Page 22 of Blood Debt
They wave at me from the doorway. Bianca is smiling again.
I step beside Tony.
He doesn’t say anything.
We just watch them together—my mother’s arms curled protectively around her granddaughter, their silhouettes framed in gold light as the wind stirs the trees.
****
The car glides along the countryside road like it’s moving through another country entirely—one too quiet to be real.
The tinted windows throw my reflection back at me in broken patches. Loose strands of my hair curl around my collar. I tug my blazer tighter. My palms haven’t stopped sweating.
Tony sits beside me in the back seat, legs crossed, one arm propped against the window ledge. He holds a file on his lap, unopened for now. His face is unreadable—less like the man who comforted my daughter this morning, and more like the handler who’s sent people into places they didn’t always come back from.
The driver up front is stone-silent. Standard bureau chauffeur. No eye contact, no names.
The trees outside are thinning now—rustling pines and patchy farmland giving way to faded industrial yards and old gravel depots. Rome is still far behind us, but the scent of the airport is already in the air—jet fuel and hard coffee, the invisible clock that ticks louder the closer you get to your gate.
“You still have time to back out,” Tony says finally, breaking the silence.
I glance over.
He lifts the file from his lap, then offers it to me without looking directly. “This isn’t like your last assignments, Serafina.”
I take the file and open it slowly.
Inside: a printout of my alias profile.

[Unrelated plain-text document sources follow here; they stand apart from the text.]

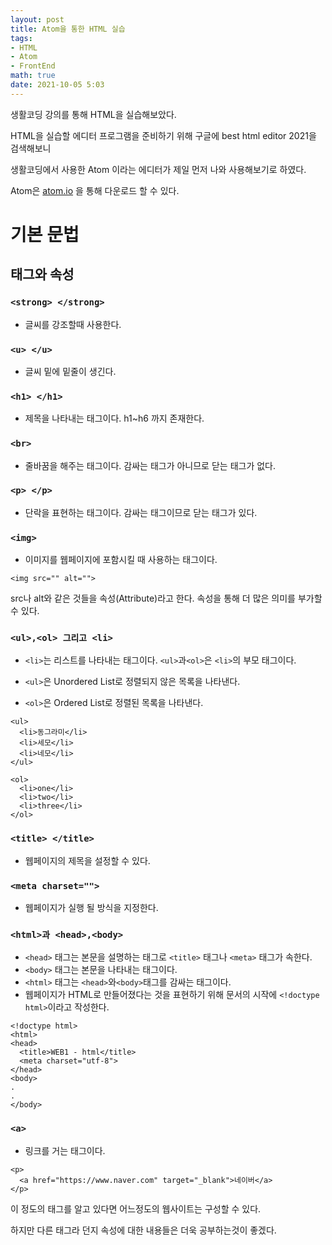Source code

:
 ```yaml
---
layout: post
title: Atom을 통한 HTML 실습
tags: 
- HTML
- Atom
- FrontEnd
math: true
date: 2021-10-05 5:03
---
```


생활코딩 강의를 통해 HTML을 실습해보았다.

HTML을 실습할 에디터 프로그램을 준비하기 위해 구글에 best html editor 2021을 검색해보니

생활코딩에서 사용한 Atom 이라는 에디터가 제일 먼저 나와 사용해보기로 하였다.

Atom은 [atom.io](https://atom.io) 을 통해 다운로드 할 수 있다.

# 기본 문법

## 태그와 속성

### `<strong> </strong>`

- 글씨를 강조할때 사용한다.

### `<u> </u>`

- 글씨 밑에 밑줄이 생긴다.

### `<h1> </h1>`

- 제목을 나타내는 태그이다. h1~h6 까지 존재한다.

### `<br>`

- 줄바꿈을 해주는 태그이다. 감싸는 태그가 아니므로 닫는 태그가 없다.

### `<p> </p>`

- 단락을 표현하는 태그이다. 감싸는 태그이므로 닫는 태그가 있다.

### `<img>`

- 이미지를 웹페이지에 포함시킬 때 사용하는 태그이다.

```
<img src="" alt="">
```

src나 alt와 같은 것들을 속성(Attribute)라고 한다. 속성을 통해 더 많은 의미를 부가할 수 있다.

### `<ul>,<ol> 그리고 <li>`

- `<li>`는 리스트를 나타내는 태그이다. `<ul>`과`<ol>`은 `<li>`의 부모 태그이다.

- `<ul>`은 Unordered List로 정렬되지 않은 목록을 나타낸다.
  
- `<ol>`은 Ordered List로 정렬된 목록을 나타낸다.
  
```
<ul>
  <li>동그라미</li>
  <li>세모</li>
  <li>네모</li>
</ul>

<ol>
  <li>one</li>
  <li>two</li>
  <li>three</li>
</ol>
```

### `<title> </title>`

- 웹페이지의 제목을 설정할 수 있다.

### `<meta charset="">`

- 웹페이지가 실행 될 방식을 지정한다.

### `<html>과 <head>,<body>`

- `<head>` 태그는 본문을 설명하는 태그로 `<title>` 태그나 `<meta>` 태그가 속한다.
- `<body>` 태그는 본문을 나타내는 태그이다.
- `<html>` 태그는 `<head>`와`<body>`태그를 감싸는 태그이다.
- 웹페이지가 HTML로 만들어졌다는 것을 표현하기 위해 문서의 시작에 `<!doctype html>`이라고 작성한다.

```
<!doctype html>
<html>
<head>
  <title>WEB1 - html</title>
  <meta charset="utf-8">
</head>
<body>
.
.
</body>
```

### `<a>`

- 링크를 거는 태그이다.

```
<p>
  <a href="https://www.naver.com" target="_blank">네이버</a>
</p>
```

이 정도의 태그를 알고 있다면 어느정도의 웹사이트는 구성할 수 있다.

하지만 다른 태그라 던지 속성에 대한 내용들은 더욱 공부하는것이 좋겠다.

Fake references. Clean utility bills. Domestic service background. No photos. Just names, numbers, and placement details.

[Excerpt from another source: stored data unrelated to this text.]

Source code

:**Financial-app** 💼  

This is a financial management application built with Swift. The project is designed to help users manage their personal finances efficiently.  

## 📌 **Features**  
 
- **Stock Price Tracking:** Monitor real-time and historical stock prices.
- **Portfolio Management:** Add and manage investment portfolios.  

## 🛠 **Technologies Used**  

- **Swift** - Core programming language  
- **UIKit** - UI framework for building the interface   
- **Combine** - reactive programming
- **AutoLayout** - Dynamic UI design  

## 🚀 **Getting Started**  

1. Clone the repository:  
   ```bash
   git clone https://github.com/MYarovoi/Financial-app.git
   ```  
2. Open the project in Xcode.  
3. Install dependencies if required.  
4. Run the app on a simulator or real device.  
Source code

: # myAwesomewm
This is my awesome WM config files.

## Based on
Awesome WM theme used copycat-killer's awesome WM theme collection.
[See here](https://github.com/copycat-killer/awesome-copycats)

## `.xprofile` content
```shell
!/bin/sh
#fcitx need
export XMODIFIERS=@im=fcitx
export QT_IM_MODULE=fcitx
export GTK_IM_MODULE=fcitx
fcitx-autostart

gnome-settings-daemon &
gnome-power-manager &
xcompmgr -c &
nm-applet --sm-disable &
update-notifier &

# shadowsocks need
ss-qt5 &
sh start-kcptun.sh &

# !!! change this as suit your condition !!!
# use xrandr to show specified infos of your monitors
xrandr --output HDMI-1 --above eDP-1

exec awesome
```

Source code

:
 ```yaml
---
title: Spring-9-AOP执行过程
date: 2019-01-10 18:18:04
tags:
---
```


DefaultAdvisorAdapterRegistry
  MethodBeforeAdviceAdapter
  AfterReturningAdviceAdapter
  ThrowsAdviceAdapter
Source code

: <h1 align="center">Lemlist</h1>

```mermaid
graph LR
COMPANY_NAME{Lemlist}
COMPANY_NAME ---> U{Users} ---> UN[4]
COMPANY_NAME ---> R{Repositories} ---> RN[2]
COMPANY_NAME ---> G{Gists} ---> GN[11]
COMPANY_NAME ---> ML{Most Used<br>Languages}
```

My eyes scan the last line.
Household Placement Target:
Cristofano Vittorio Bellarosa
Age: 36
Head of the D’Angelis Syndicate – Melbourne Division
I blink.
“Bellarosa,” I repeat aloud. “Haven’t heard that name on an ops file in years.”
Tony nods. “He inherited the estate seventeen years ago. His father—Don Vittorio—used to run the old Palermo corridor. They shifted the syndicate to Melbourne to expand shipping operations. Port access. Fewer regulations. More political loopholes.”
“And I’m going in as?”
“Live-in maid. Name’s Elia Rosetti. They think it’s a domestic placement flagged for discreet placement. Your cover was planted six weeks ago through a shell agency in Queensland.”

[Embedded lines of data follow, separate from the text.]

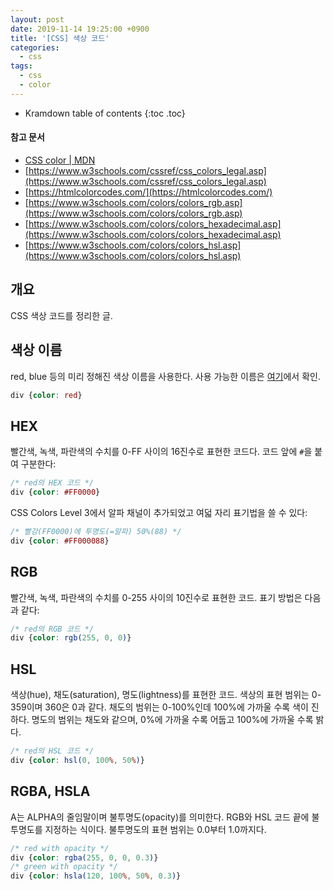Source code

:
 ```yaml
---
layout: post
date: 2019-11-14 19:25:00 +0900
title: '[CSS] 색상 코드'
categories:
  - css
tags:
  - css
  - color
---
```


* Kramdown table of contents
{:toc .toc}

#### 참고 문서

- [CSS color \| MDN](https://developer.mozilla.org/en-US/docs/Web/CSS/color)
- [https://www.w3schools.com/cssref/css_colors_legal.asp](https://www.w3schools.com/cssref/css_colors_legal.asp)
- [https://htmlcolorcodes.com/](https://htmlcolorcodes.com/)
- [https://www.w3schools.com/colors/colors_rgb.asp](https://www.w3schools.com/colors/colors_rgb.asp)
- [https://www.w3schools.com/colors/colors_hexadecimal.asp](https://www.w3schools.com/colors/colors_hexadecimal.asp)
- [https://www.w3schools.com/colors/colors_hsl.asp](https://www.w3schools.com/colors/colors_hsl.asp)


## 개요

CSS 색상 코드를 정리한 글.


## 색상 이름

red, blue 등의 미리 정해진 색상 이름을 사용한다. 사용 가능한 이름은 [여기](https://www.w3schools.com/colors/colors_names.asp)에서 확인.

```css
div {color: red}
```


## HEX

빨간색, 녹색, 파란색의 수치를 0-FF 사이의 16진수로 표현한 코드다. 코드 앞에 `#`을 붙여 구분한다:

```css
/* red의 HEX 코드 */
div {color: #FF0000}
```

CSS Colors Level 3에서 알파 채널이 추가되었고 여덟 자리 표기법을 쓸 수 있다:

```css
/* 빨강(FF0000)에 투명도(=알파) 50%(88) */
div {color: #FF000088}
```


## RGB

빨간색, 녹색, 파란색의 수치를 0-255 사이의 10진수로 표현한 코드. 표기 방법은 다음과 같다:

```css
/* red의 RGB 코드 */
div {color: rgb(255, 0, 0)}
```


## HSL

색상(hue), 채도(saturation), 명도(lightness)를 표현한 코드. 색상의 표현 범위는 0-359이며 360은 0과 같다. 채도의 범위는 0-100%인데 100%에 가까울 수록 색이 진하다. 명도의 범위는 채도와 같으며, 0%에 가까울 수록 어둡고 100%에 가까울 수록 밝다.

```css
/* red의 HSL 코드 */
div {color: hsl(0, 100%, 50%)}
```


## RGBA, HSLA

A는 ALPHA의 줄임말이며 불투명도(opacity)를 의미한다. RGB와 HSL 코드 끝에 불투명도를 지정하는 식이다. 불투명도의 표현 범위는 0.0부터 1.0까지다.

```css
/* red with opacity */
div {color: rgba(255, 0, 0, 0.3)}
/* green with opacity */
div {color: hsla(120, 100%, 50%, 0.3)}
```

I flip the page. There’s no photo of him.
I frown. “Why no image?”
Tony exhales through his nose, then leans his elbow against the armrest. “Because this operation doesn’t officially exist. The FBI’s taken over the original task force. They think we’re out. So I buried the real mission inside a fabricated cyber smuggling case. If anyone pulls our strings, they’ll see an illegal auction ring we’re supposedly cracking out of Singapore.”
“And they bought it?”
“They bought it enough not to look closer.”